By Gareth Porter
Asia Times
"...In that setting, the most striking thing about the George W Bush administration's policy in 2006 was its inability to identify the primary enemy in Iraq.
Is it al-Qaeda in Iraq? President Bush often implies that it is the real enemy, suggesting that the US must fight the enemy in Iraq so it doesn't have to fight them at home.
Is it the armed Sunni resistance groups, who were the original target of a US counterinsurgency war that is now an all but officially admitted failure?
Or is it the Mehdi Army of Muqtada al-Sadr, which has been implicated in large-scale killings of Sunnis in the Baghdad area and which is aligned with Iran in the conflict between Washington and Tehran?
And what about the Badr Organization, which is known to be responsible for mass kidnapping, torture and what many now call ethnic cleansing of Sunnis from predominantly Shi'ite neighborhoods in Baghdad? .....

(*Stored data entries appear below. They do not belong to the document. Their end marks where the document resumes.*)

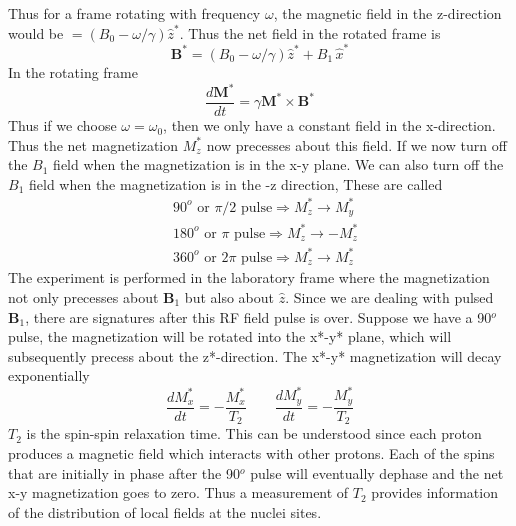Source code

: \documentclass[aps,prb,onecolumn,notitlepage,showpacs,floatfix,superscriptaddress]{revtex4-1}
\begin{document}
Thus for a frame rotating with frequency $\omega$, the magnetic field in the z-direction would be $ = (B_0 - \omega /\gamma)\hat{z}^*$. Thus the net field in the rotated frame is
\begin{equation}
{\bm B}^* = (B_0 - \omega /\gamma)\hat{z}^* + B_1 \, \hat{x}^*
\end{equation}
In the rotating frame
\begin{equation}
 \dfrac{d {\bm M}^*}{dt} =\gamma {\bm M}^* \times {\bm B}^* 
\end{equation}
Thus if we choose $\omega=\omega_0$, then we only have a constant field in the x-direction. Thus the net magnetization $M_z^*$ now precesses about this field. If we now turn off the $B_1$ field when the magnetization is in the x-y plane. We can also turn off the $B_1$ field when the magnetization is in the -z direction, These are called
\begin{equation}
\begin{split}
&90^o \,\,\text{or} \,\, \pi/2 \,\, \text{pulse} \Rightarrow M_z^* \rightarrow M_y^* \\
&180^o \,\,\text{or} \,\, \pi \,\, \text{pulse} \Rightarrow M_z^* \rightarrow -M_z^* \\
&360^o \,\,\text{or} \,\, 2\pi \,\, \text{pulse} \Rightarrow M_z^* \rightarrow M_z^* 
\end{split}
\end{equation}
The experiment is performed in the laboratory frame where the magnetization not only precesses about ${\bm B_1}$ but also about $\hat{z}$. Since we are dealing with pulsed ${\bm B}_1$, there are signatures after this RF field pulse is over. Suppose we have a 90$^o$ pulse, the magnetization will be rotated into the x*-y* plane, which will subsequently precess about the z*-direction. The x*-y* magnetization will decay exponentially
\begin{equation}
\dfrac{d M_x^*}{dt} =-\dfrac{M_x^*}{T_2} \qquad \dfrac{d M_y^*}{dt} =-\dfrac{M_y^*}{T_2}
\end{equation}
$T_2$ is the spin-spin relaxation time. This can be understood since each proton produces a magnetic field which interacts with other protons. Each of the spins that are initially in phase after the 90$^o$ pulse will eventually dephase and the net x-y magnetization goes to zero. Thus a measurement of $T_2$ provides information of the distribution of local fields at the nuclei sites.
\end{document}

....The original source of the administration's confusion over its primary enemy in Iraq was the decision to sell the counterinsurgency war in Iraq to the US public in 2004-05 as a struggle between a nascent democratic state and anti-democratic forces in the country.
That public line obscured the underlying reality of a sectarian struggle for power complicated by the desire of the militant Shi'ite parties for revenge against Sunnis for Saddam Hussein's abuses.
Unfortunately, the White House and the Pentagon seem to have internalized their own propaganda line. When unmistakable evidence of the Shi'ite militias' sectarian violence against Sunnis emerged in 2005, the US administration was reluctant to admit that reality. Former interim prime minister Iyad Allawi lamented publicly in mid-2005 that US officials "have no vision and no clear policy" on preventing a downward spiral of sectarian violence.
That deficit in US policy was the consequence of the US administration's focus on defeating the Sunni resistance - an effort that required an alliance with the very militant Shi'ite forces who were behind the paramilitary violence against Sunnis.
But it became increasingly clear in 2005 that the alliance with Shi'ites against the Sunni resistance was not succeeding, because the resistance was growing stronger rather than weaker. In the latter half of 2005, Ambassador Zalmay Khalilzad became convinced that the United States had to win over Sunnis through a political compromise rather than defeating them militarily......
......The US administration has also warmed up to Abdul Aziz al-Hakim and the militant Shi'ite Supreme Council for the Islamic Revolution in Iraq (SCIRI) in the hope of politically isolating the more openly anti-US Muqtada. Hakim and SCIRI, which are linked to the sectarian violence of the Badr Organization and are ideologically aligned with Iran, have been the strongest political force for sectarian war against Sunnis. They were the main target of Khalilzad's anti-sectarian rhetoric a year ago.......
.....Bush's de facto support for militant Iraqi Shi'ites against the anti-jihadist Sunni resistance has been a losing proposition from every perspective. It has increased regional tensions by appearing to strengthen Iraqi forces aligned with Iran, fueled sectarian war, and eased the pressure on the one enemy on which most US citizens might agree should be targeted - al-Qaeda in Iraq. Clarifying the murky logic driving that policy and its consequences may be a major preoccupation of US Senate committees in 2007."